Wakf (Muslim religious trust) officials insisted that the wall, which is undergoing repair, was stable, and that there was no need to restrict the number of worshipers.

The renewed Israeli concern over the bitterly disputed holy site follows a recent Technion report that the eastern wall of the Temple Mount may cave in on an underground architectural support of the Mount, known as the Solomon's Stables. The underground site, which was converted by the Wakf in the late 1990s into what is now the largest mosque in Israel, can accommodate up to 30,000 worshipers.

"There will be no other choice if the eastern section of the wall is not supported then to limit the number of worshipers on the Temple Mount during Ramadan," Ezra said in an Israel Radio interview.

During a rare visit to Amman last week, Jerusalem police chief Ilan Franco reportedly urged Jordanian Wakf officials to limit access to the mosque at Solomon's Stables during Ramadan for safety reasons.

Hundreds of thousands of Muslims are expected to throng to the Temple Mount, as they do every year, during this year's Muslim holy month, which begins at the end of October.
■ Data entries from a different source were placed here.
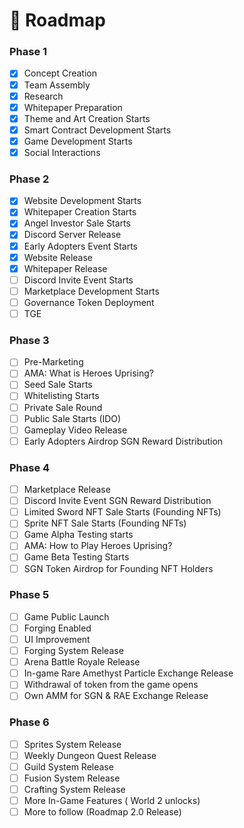 # 💎 Roadmap

### Phase 1

* [x] Concept Creation
* [x] Team Assembly
* [x] Research
* [x] Whitepaper Preparation
* [x] Theme and Art Creation Starts
* [x] Smart Contract Development Starts
* [x] Game Development Starts
* [x] Social Interactions

### Phase 2

* [x] Website Development Starts
* [x] Whitepaper Creation Starts
* [x] Angel Investor Sale Starts
* [x] Discord Server Release
* [x] Early Adopters Event Starts
* [x] Website Release
* [x] Whitepaper Release
* [ ] Discord Invite Event Starts&#x20;
* [ ] Marketplace Development Starts
* [ ] Governance Token Deployment
* [ ] TGE

### Phase 3

* [ ] Pre-Marketing
* [ ] AMA: What is Heroes Uprising?
* [ ] Seed Sale Starts
* [ ] Whitelisting Starts
* [ ] Private Sale Round
* [ ] Public Sale Starts (IDO)
* [ ] Gameplay Video Release
* [ ] Early Adopters Airdrop SGN Reward Distribution

### Phase 4

* [ ] Marketplace Release
* [ ] Discord Invite Event SGN Reward Distribution
* [ ] Limited Sword NFT Sale Starts (Founding NFTs)
* [ ] Sprite NFT Sale Starts (Founding NFTs)
* [ ] Game Alpha Testing starts
* [ ] AMA: How to Play Heroes Uprising?
* [ ] Game Beta Testing Starts
* [ ] SGN Token Airdrop for Founding NFT Holders

### Phase 5

* [ ] Game Public Launch
* [ ] Forging Enabled
* [ ] UI Improvement
* [ ] Forging System Release
* [ ] Arena Battle Royale Release
* [ ] In-game Rare Amethyst Particle Exchange Release
* [ ] Withdrawal of token from the game opens
* [ ] Own AMM for SGN & RAE Exchange Release

### Phase 6

* [ ] Sprites System Release
* [ ] Weekly Dungeon Quest Release
* [ ] Guild System Release
* [ ] Fusion System Release
* [ ] Crafting System Release
* [ ] More In-Game Features ( World 2 unlocks)
* [ ] More to follow (Roadmap 2.0 Release)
It is for this reason that Ramadan represents the height of Israeli archeologists' concerns over such a collapse.

According to decades-old regulation, Israel maintains overall security control at the Temple Mount, while the Wakf, or Islamic Trust, is charged with the day-to-day administration of the compound.

Wakf director Adnan Husseini on Sunday dismissed Israeli concerns over the potential collapse of the wall as "Israeli police propaganda," which he said come up every year towards Ramadan.

He added that due to the security situation, most Palestinians from the West Bank and Gaza are unable to enter Jerusalem anyway, and that prayer attendance during Ramadan was mostly limited to Jerusalem residents and Israeli Arabs.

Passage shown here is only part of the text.